> **Task details**
Below are some records; output exactly the lines from the line with "TRUE = white" to the line with "for the second", both ends kept, and nothing more.

(Stored data)
§

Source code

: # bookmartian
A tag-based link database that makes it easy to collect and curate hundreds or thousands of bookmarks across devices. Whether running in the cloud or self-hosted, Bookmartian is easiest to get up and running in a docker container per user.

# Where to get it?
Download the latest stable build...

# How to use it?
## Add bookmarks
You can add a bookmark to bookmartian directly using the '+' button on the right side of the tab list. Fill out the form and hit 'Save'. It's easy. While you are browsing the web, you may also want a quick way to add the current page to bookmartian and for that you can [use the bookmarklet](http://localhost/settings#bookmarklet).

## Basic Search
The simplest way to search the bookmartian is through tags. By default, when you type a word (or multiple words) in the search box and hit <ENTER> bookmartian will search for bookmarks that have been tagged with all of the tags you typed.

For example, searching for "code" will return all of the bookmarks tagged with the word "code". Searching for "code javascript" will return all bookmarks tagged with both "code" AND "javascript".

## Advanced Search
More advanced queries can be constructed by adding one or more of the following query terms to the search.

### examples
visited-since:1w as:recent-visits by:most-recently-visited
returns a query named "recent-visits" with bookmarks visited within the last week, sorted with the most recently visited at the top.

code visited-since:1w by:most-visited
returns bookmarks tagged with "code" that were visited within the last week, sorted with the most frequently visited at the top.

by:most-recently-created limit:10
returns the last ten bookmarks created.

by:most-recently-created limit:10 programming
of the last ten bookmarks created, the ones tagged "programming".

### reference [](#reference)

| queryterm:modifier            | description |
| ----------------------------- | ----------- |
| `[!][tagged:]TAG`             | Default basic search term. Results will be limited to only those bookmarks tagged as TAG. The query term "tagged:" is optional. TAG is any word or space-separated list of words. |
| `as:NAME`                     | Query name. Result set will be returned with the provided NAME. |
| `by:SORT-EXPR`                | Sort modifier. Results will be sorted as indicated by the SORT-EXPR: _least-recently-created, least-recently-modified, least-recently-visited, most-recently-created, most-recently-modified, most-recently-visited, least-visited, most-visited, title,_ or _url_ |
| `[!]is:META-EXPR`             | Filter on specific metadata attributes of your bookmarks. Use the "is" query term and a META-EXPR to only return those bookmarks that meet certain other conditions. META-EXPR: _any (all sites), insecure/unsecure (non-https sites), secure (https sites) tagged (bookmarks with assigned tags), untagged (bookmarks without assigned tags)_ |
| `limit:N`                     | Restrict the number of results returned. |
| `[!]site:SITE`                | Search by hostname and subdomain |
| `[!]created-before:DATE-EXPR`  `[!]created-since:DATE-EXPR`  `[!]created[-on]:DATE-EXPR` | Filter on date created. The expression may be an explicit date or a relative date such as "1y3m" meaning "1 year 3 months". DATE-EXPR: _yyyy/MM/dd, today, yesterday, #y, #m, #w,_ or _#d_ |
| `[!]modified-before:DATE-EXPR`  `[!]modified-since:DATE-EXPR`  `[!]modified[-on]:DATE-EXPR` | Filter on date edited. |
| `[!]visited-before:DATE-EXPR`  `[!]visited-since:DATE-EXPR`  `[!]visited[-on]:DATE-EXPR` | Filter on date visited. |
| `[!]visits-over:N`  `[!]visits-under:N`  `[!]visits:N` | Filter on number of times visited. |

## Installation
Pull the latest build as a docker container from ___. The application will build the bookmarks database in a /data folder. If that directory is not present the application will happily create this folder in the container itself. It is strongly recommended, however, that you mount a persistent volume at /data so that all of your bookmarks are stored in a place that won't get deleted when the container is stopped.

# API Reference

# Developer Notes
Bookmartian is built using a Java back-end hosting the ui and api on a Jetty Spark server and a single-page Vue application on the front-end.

§

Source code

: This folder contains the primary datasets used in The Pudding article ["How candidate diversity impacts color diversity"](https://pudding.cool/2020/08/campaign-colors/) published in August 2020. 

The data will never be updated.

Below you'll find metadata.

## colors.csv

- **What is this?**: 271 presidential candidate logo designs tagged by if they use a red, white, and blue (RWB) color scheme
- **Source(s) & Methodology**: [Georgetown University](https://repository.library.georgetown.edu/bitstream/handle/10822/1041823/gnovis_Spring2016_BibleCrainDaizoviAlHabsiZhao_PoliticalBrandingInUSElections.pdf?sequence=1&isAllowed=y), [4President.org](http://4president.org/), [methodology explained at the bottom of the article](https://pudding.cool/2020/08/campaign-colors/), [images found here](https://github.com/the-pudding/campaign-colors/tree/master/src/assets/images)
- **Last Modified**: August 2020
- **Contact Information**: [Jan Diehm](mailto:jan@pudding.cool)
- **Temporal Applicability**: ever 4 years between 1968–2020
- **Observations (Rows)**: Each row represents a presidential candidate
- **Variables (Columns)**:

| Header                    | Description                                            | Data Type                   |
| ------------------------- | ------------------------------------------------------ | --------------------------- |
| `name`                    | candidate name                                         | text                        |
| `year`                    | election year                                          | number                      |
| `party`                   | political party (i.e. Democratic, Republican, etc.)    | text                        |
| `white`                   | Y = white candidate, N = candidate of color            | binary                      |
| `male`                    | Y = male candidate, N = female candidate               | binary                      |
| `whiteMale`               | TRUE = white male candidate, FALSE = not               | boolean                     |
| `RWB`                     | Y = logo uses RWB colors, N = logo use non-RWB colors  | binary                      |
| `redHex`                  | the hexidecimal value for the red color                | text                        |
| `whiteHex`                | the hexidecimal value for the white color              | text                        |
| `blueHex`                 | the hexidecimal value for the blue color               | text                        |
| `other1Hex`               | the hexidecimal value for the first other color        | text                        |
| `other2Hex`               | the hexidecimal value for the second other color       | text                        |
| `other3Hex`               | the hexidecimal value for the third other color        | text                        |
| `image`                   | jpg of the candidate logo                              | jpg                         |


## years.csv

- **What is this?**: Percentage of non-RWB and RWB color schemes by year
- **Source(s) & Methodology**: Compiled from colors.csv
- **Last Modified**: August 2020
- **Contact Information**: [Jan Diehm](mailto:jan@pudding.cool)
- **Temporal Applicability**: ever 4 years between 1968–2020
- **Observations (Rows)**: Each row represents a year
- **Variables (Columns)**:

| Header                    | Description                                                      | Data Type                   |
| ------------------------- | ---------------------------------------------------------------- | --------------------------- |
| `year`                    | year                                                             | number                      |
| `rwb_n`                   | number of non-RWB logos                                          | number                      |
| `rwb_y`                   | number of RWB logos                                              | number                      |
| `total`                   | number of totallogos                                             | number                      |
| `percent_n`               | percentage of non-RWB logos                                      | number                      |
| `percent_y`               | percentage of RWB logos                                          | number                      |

§

> **Result of the exercise**
| `whiteMale`               | TRUE = white male candidate, FALSE = not               | boolean                     |
| `RWB`                     | Y = logo uses RWB colors, N = logo use non-RWB colors  | binary                      |
| `redHex`                  | the hexidecimal value for the red color                | text                        |
| `whiteHex`                | the hexidecimal value for the white color              | text                        |
| `blueHex`                 | the hexidecimal value for the blue color               | text                        |
| `other1Hex`               | the hexidecimal value for the first other color        | text                        |
| `other2Hex`               | the hexidecimal value for the second other color       | text                        |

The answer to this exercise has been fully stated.